Once upon a time, I feel I have to go out of my comfort zone and explore carefully those corners of the city with unfamiliar names and maps. As a visit to the Britz Castle was in the cards for a long time - for reasons I will disclose later in my travel story - yesterday I decided to take a 45-minute ride bus and cross the geographical and mental border to a completely new place. I did stop at Parchimer Allee, a street I never been before and start the walking under the very hot sun.
The first invitation to learn to manage the unknown landscape come from Kunst im Taut Haus, a gallery hosted in one of the 3 floors of a small house whose current Adolf Strübe exhibition was advertised quietly at the entrance of a small alley. The paintings were influenced by impressionists like Pissaro and Degas, and can be bought on the place too. The wall paintings and the sweet lines of the work of art create a mesmerizing symbiosis that keeps you on the spot for longer.
When I am finally able to get out of the empire of colours, I am captivated by the colours of the famous Hufeisensiedlung, a quarter of building part of the UNESCO heritage for their special colourful facades and the old cherry trees. I take a mental note to be back soon only for a full time architectural exploration of this area.
For children, a Bauerhof was created, presenting various animals that can be touched and especially photographed.
As for the rest of my trip, the ambiance is relatively quiet, without too many groups of people around. Maybe this will change the next week, when a Middle Age Festival, Cocomedievale, is expected to take place between 12 and 14 of June.
The half-timbered Gutshof Britz is open serving various interesting high-end dishes, out of which the passion fruit based sweets seem to be the most tempting calls.
For now, I prefer to have a look at the exhibition hosted at the Neukölln Museum, presenting through 7 exhibitional spaces the table culture of this very multicultural area of Berlin. Through videos and table objects displayed, it gives insights about changing habits, new mentalities and sometimes even new recipes.
On the other side of the yard, the white silhouette of the castle is inviting to a different discovery. The current structure dates from the end of the 19th century, following the creation of Germany as a unitary states and testimony of the new mentalities and habits. The bright white facade with stylish intarsia is testimony of the historical and mentalities changes taking place in the industrial area.

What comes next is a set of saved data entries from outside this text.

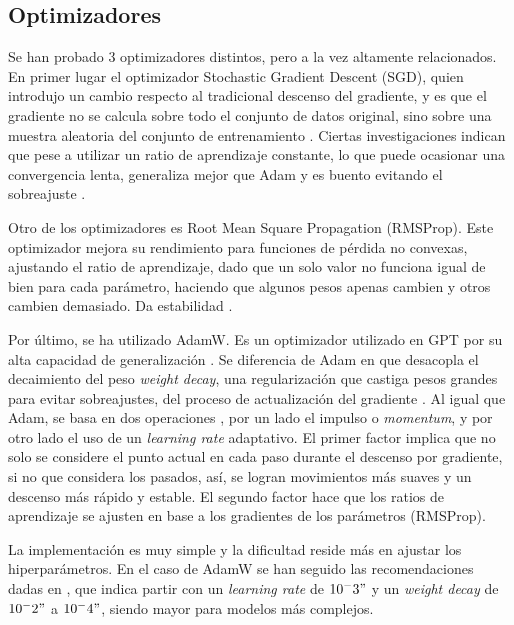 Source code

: \documentclass[11pt]{book}
\theoremstyle{plain}
\theoremstyle{definition}
\begin{document}
\subsection{Optimizadores}

Se han probado 3 optimizadores distintos, pero a la vez altamente relacionados. En primer lugar el optimizador Stochastic Gradient Descent (SGD), quien introdujo un cambio respecto al tradicional descenso del gradiente, y es que el gradiente no se calcula sobre todo el conjunto de datos original, sino sobre una muestra aleatoria del conjunto de entrenamiento \parencite{geeksforgeeks_sgd}. Ciertas investigaciones indican que pese a utilizar un ratio de aprendizaje constante, lo que puede ocasionar una convergencia lenta, generaliza mejor que Adam y es buento evitando el sobreajuste \parencite{ultralytics_adam_glossary}. 

Otro de los optimizadores es Root Mean Square Propagation (RMSProp). Este optimizador mejora su rendimiento para funciones de pérdida no convexas, ajustando el ratio de aprendizaje, dado que un solo valor no funciona igual de bien para cada parámetro, haciendo que algunos pesos apenas cambien y otros cambien demasiado. Da estabilidad \parencite{kashyap2024rmsprop}.

Por último, se ha utilizado AdamW. Es un optimizador utilizado en GPT por su alta capacidad de generalización . Se diferencia de Adam en que desacopla el decaimiento del peso \textit{weight decay}, una regularización que castiga pesos grandes para evitar sobreajustes, del proceso de actualización del gradiente \parencite{datacamp_adamw_pytorch}.  Al igual que Adam, se basa en dos operaciones \parencite{yassin2024adamvsadamw}, por un lado el impulso o \textit{momentum}, y por otro lado el uso de un \textit{learning rate} adaptativo. El primer factor implica que no solo se considere el punto actual en cada paso durante el descenso por gradiente, si no que considera los pasados, así, se logran movimientos más suaves y un descenso más rápido y estable. El segundo factor hace que los ratios de aprendizaje se ajusten en base a los gradientes de los parámetros (RMSProp).

La implementación es muy simple y la dificultad reside más en ajustar los hiperparámetros. En el caso de AdamW se han seguido las recomendaciones dadas en \parencite{datacamp_adamw_pytorch}, que indica partir con un \textit{learning rate} de $10^-3"$ y un \textit{weight decay} de $10^-2"$ a $10^-4"$, siendo mayor para modelos más complejos. 
\end{document}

The rooms are big enough to give place to the massive pieces of furniture, on special colourful carpets. Everything seems to be set up to last longer and to create enjoyable spaces for the wealthy third class members.
But if I wanted for so long to visit Britz Castle, it was for the special exhibition of Biedermeier dolls. It is fascinated how the adults can start molding the children's world from a very early age through games and toys that prepare them for the adult life. The dolls, many created in German factories, are also testimonies of the fashion trends of the time. Overall, all my reasons to visit this exhibition were justified and felt like the entire trip was a good reward after a full day of crazy work.
My relaxation session continued while walking the wild alleys of the park, in the middle of the green leaves and yellow roses. Although going in and out of Britz took me around 2 hours, the entire excursion was a good choice and with or without a serious reason, I plan to be back at least once again this summer.